→ **TASK GOAL**:
A faithful repeat of all the records, with no image kept, is the required answer.

→ **SOURCE DATA**:
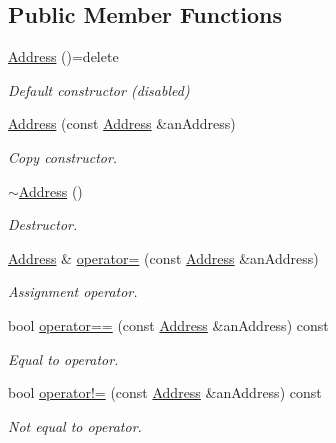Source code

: \subsection*{Public Member Functions}
\begin{DoxyCompactItemize}
\item 
\hyperlink{classlibrary_1_1io_1_1ip_1_1_address_ab968d468b8bc2ba8f48fd2b6784832fe}{Address} ()=delete
\begin{DoxyCompactList}\small\item\em Default constructor (disabled) \end{DoxyCompactList}\item 
\hyperlink{classlibrary_1_1io_1_1ip_1_1_address_a222cb11723f00e1949560cd6cb6586d0}{Address} (const \hyperlink{classlibrary_1_1io_1_1ip_1_1_address}{Address} \&an\+Address)
\begin{DoxyCompactList}\small\item\em Copy constructor. \end{DoxyCompactList}\item 
\hyperlink{classlibrary_1_1io_1_1ip_1_1_address_a430e600e721374368c5bbc0a6351e094}{$\sim$\+Address} ()
\begin{DoxyCompactList}\small\item\em Destructor. \end{DoxyCompactList}\item 
\hyperlink{classlibrary_1_1io_1_1ip_1_1_address}{Address} \& \hyperlink{classlibrary_1_1io_1_1ip_1_1_address_ad399ad8624416bc52c75aa1319eeb2dc}{operator=} (const \hyperlink{classlibrary_1_1io_1_1ip_1_1_address}{Address} \&an\+Address)
\begin{DoxyCompactList}\small\item\em Assignment operator. \end{DoxyCompactList}\item 
bool \hyperlink{classlibrary_1_1io_1_1ip_1_1_address_aa471d7c4d4df06e473e5390a49b20b6e}{operator==} (const \hyperlink{classlibrary_1_1io_1_1ip_1_1_address}{Address} \&an\+Address) const
\begin{DoxyCompactList}\small\item\em Equal to operator. \end{DoxyCompactList}\item 
bool \hyperlink{classlibrary_1_1io_1_1ip_1_1_address_a56dec93d614ec71b02d57377fe687029}{operator!=} (const \hyperlink{classlibrary_1_1io_1_1ip_1_1_address}{Address} \&an\+Address) const
\begin{DoxyCompactList}\small\item\em Not equal to operator. \end{DoxyCompactList}\item 

\end{DoxyCompactItemize}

→ **ANSWER BOX**:
Source code

: \subsection*{Public Member Functions}
\begin{DoxyCompactItemize}
\item 
\hyperlink{classlibrary_1_1io_1_1ip_1_1_address_ab968d468b8bc2ba8f48fd2b6784832fe}{Address} ()=delete
\begin{DoxyCompactList}\small\item\em Default constructor (disabled) \end{DoxyCompactList}\item 
\hyperlink{classlibrary_1_1io_1_1ip_1_1_address_a222cb11723f00e1949560cd6cb6586d0}{Address} (const \hyperlink{classlibrary_1_1io_1_1ip_1_1_address}{Address} \&an\+Address)
\begin{DoxyCompactList}\small\item\em Copy constructor. \end{DoxyCompactList}\item 
\hyperlink{classlibrary_1_1io_1_1ip_1_1_address_a430e600e721374368c5bbc0a6351e094}{$\sim$\+Address} ()
\begin{DoxyCompactList}\small\item\em Destructor. \end{DoxyCompactList}\item 
\hyperlink{classlibrary_1_1io_1_1ip_1_1_address}{Address} \& \hyperlink{classlibrary_1_1io_1_1ip_1_1_address_ad399ad8624416bc52c75aa1319eeb2dc}{operator=} (const \hyperlink{classlibrary_1_1io_1_1ip_1_1_address}{Address} \&an\+Address)
\begin{DoxyCompactList}\small\item\em Assignment operator. \end{DoxyCompactList}\item 
bool \hyperlink{classlibrary_1_1io_1_1ip_1_1_address_aa471d7c4d4df06e473e5390a49b20b6e}{operator==} (const \hyperlink{classlibrary_1_1io_1_1ip_1_1_address}{Address} \&an\+Address) const
\begin{DoxyCompactList}\small\item\em Equal to operator. \end{DoxyCompactList}\item 
bool \hyperlink{classlibrary_1_1io_1_1ip_1_1_address_a56dec93d614ec71b02d57377fe687029}{operator!=} (const \hyperlink{classlibrary_1_1io_1_1ip_1_1_address}{Address} \&an\+Address) const
\begin{DoxyCompactList}\small\item\em Not equal to operator. \end{DoxyCompactList}\item 

\end{DoxyCompactItemize}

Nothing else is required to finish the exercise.